* Exercise prompt *
The records below are to be reproduced exactly, and no picture should appear in the copy.

Top of Stored data

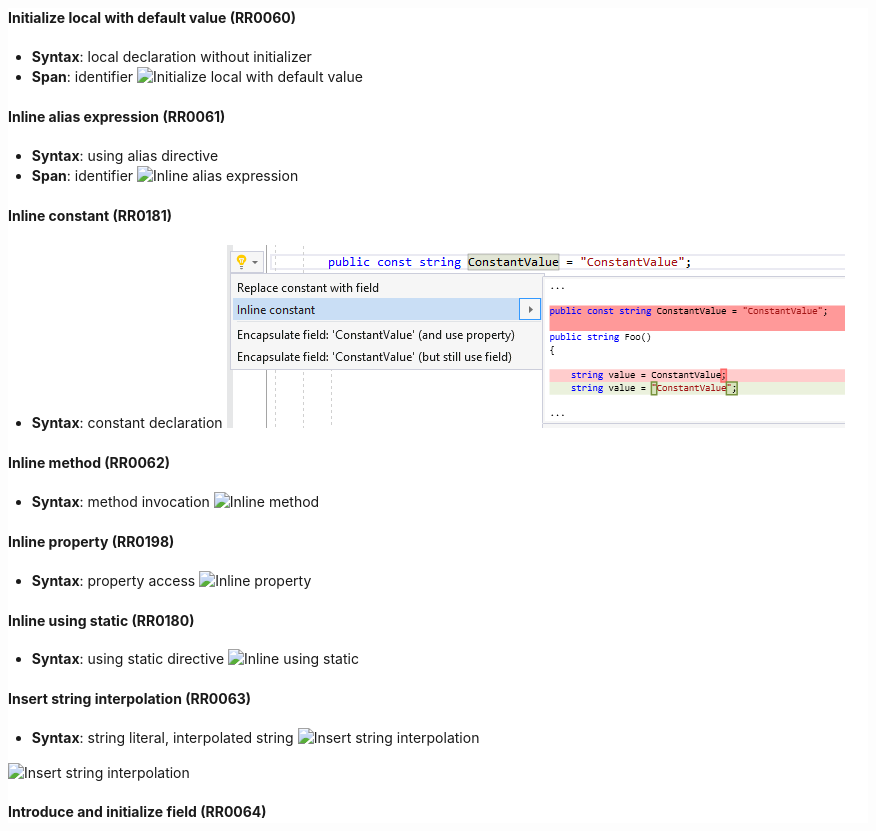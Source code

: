 #### Initialize local with default value \(RR0060\)

* **Syntax**: local declaration without initializer
* **Span**: identifier
![Initialize local with default value](../../images/refactorings/InitializeLocalWithDefaultValue.png)

#### Inline alias expression \(RR0061\)

* **Syntax**: using alias directive
* **Span**: identifier
![Inline alias expression](../../images/refactorings/InlineAliasExpression.png)

#### Inline constant \(RR0181\)

* **Syntax**: constant declaration
![Inline constant](../../images/refactorings/InlineConstant.png)

#### Inline method \(RR0062\)

* **Syntax**: method invocation
![Inline method](../../images/refactorings/InlineMethod.png)

#### Inline property \(RR0198\)

* **Syntax**: property access
![Inline property](../../images/refactorings/InlineProperty.png)

#### Inline using static \(RR0180\)

* **Syntax**: using static directive
![Inline using static](../../images/refactorings/InlineUsingStatic.png)

#### Insert string interpolation \(RR0063\)

* **Syntax**: string literal, interpolated string
![Insert string interpolation](../../images/refactorings/InsertInterpolationIntoStringLiteral.png)

![Insert string interpolation](../../images/refactorings/InsertInterpolationIntoInterpolatedString.png)

#### Introduce and initialize field \(RR0064\)
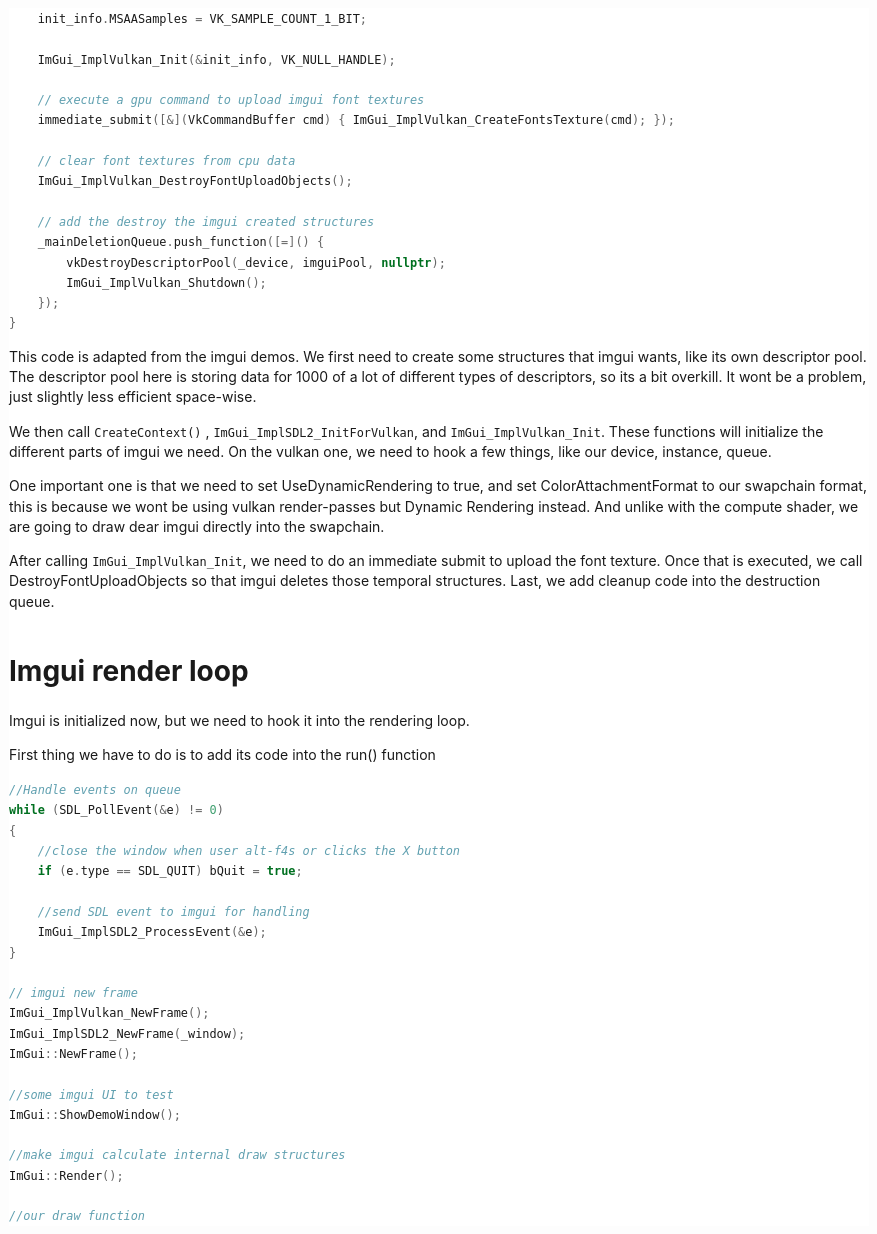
 ```cpp
	init_info.MSAASamples = VK_SAMPLE_COUNT_1_BIT;

	ImGui_ImplVulkan_Init(&init_info, VK_NULL_HANDLE);

	// execute a gpu command to upload imgui font textures
	immediate_submit([&](VkCommandBuffer cmd) { ImGui_ImplVulkan_CreateFontsTexture(cmd); });

	// clear font textures from cpu data
	ImGui_ImplVulkan_DestroyFontUploadObjects();

	// add the destroy the imgui created structures
	_mainDeletionQueue.push_function([=]() {
		vkDestroyDescriptorPool(_device, imguiPool, nullptr);
		ImGui_ImplVulkan_Shutdown();
	});
}
```

This code is adapted from the imgui demos. We first need to create some structures that imgui wants, like its own descriptor pool. The descriptor pool here is storing data for 1000 of a lot of different types of descriptors, so its a bit overkill. It wont be a problem, just slightly less efficient space-wise.

We then call `CreateContext()` , `ImGui_ImplSDL2_InitForVulkan`, and `ImGui_ImplVulkan_Init`. These functions will initialize the different parts of imgui we need. 
On the vulkan one, we need to hook a few things, like our device, instance, queue.

One important one is that we need to set UseDynamicRendering to true, and set ColorAttachmentFormat to our swapchain format, this is because we wont be using vulkan render-passes but Dynamic Rendering instead. And unlike with the compute shader, we are going to draw dear imgui directly into the swapchain. 

After calling `ImGui_ImplVulkan_Init`, we need to do an immediate submit to upload the font texture. Once that is executed, we call DestroyFontUploadObjects so that imgui deletes those temporal structures. 
Last, we add cleanup code into the destruction queue.

# Imgui render loop
Imgui is initialized now, but we need to hook it into the rendering loop.

First thing we have to do is to add its code into the run() function

```cpp
//Handle events on queue
while (SDL_PollEvent(&e) != 0)
{
    //close the window when user alt-f4s or clicks the X button			
    if (e.type == SDL_QUIT) bQuit = true;
    
    //send SDL event to imgui for handling
    ImGui_ImplSDL2_ProcessEvent(&e);
}

// imgui new frame
ImGui_ImplVulkan_NewFrame();
ImGui_ImplSDL2_NewFrame(_window);
ImGui::NewFrame();

//some imgui UI to test
ImGui::ShowDemoWindow();

//make imgui calculate internal draw structures
ImGui::Render();

//our draw function
```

Bottom of Stored data

* Result *
Source code

: #### Initialize local with default value \(RR0060\)

* **Syntax**: local declaration without initializer
* **Span**: identifier
![Initialize local with default value](../../images/refactorings/InitializeLocalWithDefaultValue.png)

#### Inline alias expression \(RR0061\)

* **Syntax**: using alias directive
* **Span**: identifier
![Inline alias expression](../../images/refactorings/InlineAliasExpression.png)

#### Inline constant \(RR0181\)

* **Syntax**: constant declaration
![Inline constant](../../images/refactorings/InlineConstant.png)

#### Inline method \(RR0062\)

* **Syntax**: method invocation
![Inline method](../../images/refactorings/InlineMethod.png)

#### Inline property \(RR0198\)

* **Syntax**: property access
![Inline property](../../images/refactorings/InlineProperty.png)

#### Inline using static \(RR0180\)

* **Syntax**: using static directive
![Inline using static](../../images/refactorings/InlineUsingStatic.png)

#### Insert string interpolation \(RR0063\)

* **Syntax**: string literal, interpolated string
![Insert string interpolation](../../images/refactorings/InsertInterpolationIntoStringLiteral.png)

![Insert string interpolation](../../images/refactorings/InsertInterpolationIntoInterpolatedString.png)

#### Introduce and initialize field \(RR0064\)
 ```cpp
	init_info.MSAASamples = VK_SAMPLE_COUNT_1_BIT;

	ImGui_ImplVulkan_Init(&init_info, VK_NULL_HANDLE);

	// execute a gpu command to upload imgui font textures
	immediate_submit([&](VkCommandBuffer cmd) { ImGui_ImplVulkan_CreateFontsTexture(cmd); });

	// clear font textures from cpu data
	ImGui_ImplVulkan_DestroyFontUploadObjects();

	// add the destroy the imgui created structures
	_mainDeletionQueue.push_function([=]() {
		vkDestroyDescriptorPool(_device, imguiPool, nullptr);
		ImGui_ImplVulkan_Shutdown();
	});
}
```

This code is adapted from the imgui demos. We first need to create some structures that imgui wants, like its own descriptor pool. The descriptor pool here is storing data for 1000 of a lot of different types of descriptors, so its a bit overkill. It wont be a problem, just slightly less efficient space-wise.

We then call `CreateContext()` , `ImGui_ImplSDL2_InitForVulkan`, and `ImGui_ImplVulkan_Init`. These functions will initialize the different parts of imgui we need. 
On the vulkan one, we need to hook a few things, like our device, instance, queue.

One important one is that we need to set UseDynamicRendering to true, and set ColorAttachmentFormat to our swapchain format, this is because we wont be using vulkan render-passes but Dynamic Rendering instead. And unlike with the compute shader, we are going to draw dear imgui directly into the swapchain. 

After calling `ImGui_ImplVulkan_Init`, we need to do an immediate submit to upload the font texture. Once that is executed, we call DestroyFontUploadObjects so that imgui deletes those temporal structures. 
Last, we add cleanup code into the destruction queue.

# Imgui render loop
Imgui is initialized now, but we need to hook it into the rendering loop.

First thing we have to do is to add its code into the run() function

```cpp
//Handle events on queue
while (SDL_PollEvent(&e) != 0)
{
    //close the window when user alt-f4s or clicks the X button			
    if (e.type == SDL_QUIT) bQuit = true;
    
    //send SDL event to imgui for handling
    ImGui_ImplSDL2_ProcessEvent(&e);
}

// imgui new frame
ImGui_ImplVulkan_NewFrame();
ImGui_ImplSDL2_NewFrame(_window);
ImGui::NewFrame();

//some imgui UI to test
ImGui::ShowDemoWindow();

//make imgui calculate internal draw structures
ImGui::Render();

//our draw function
```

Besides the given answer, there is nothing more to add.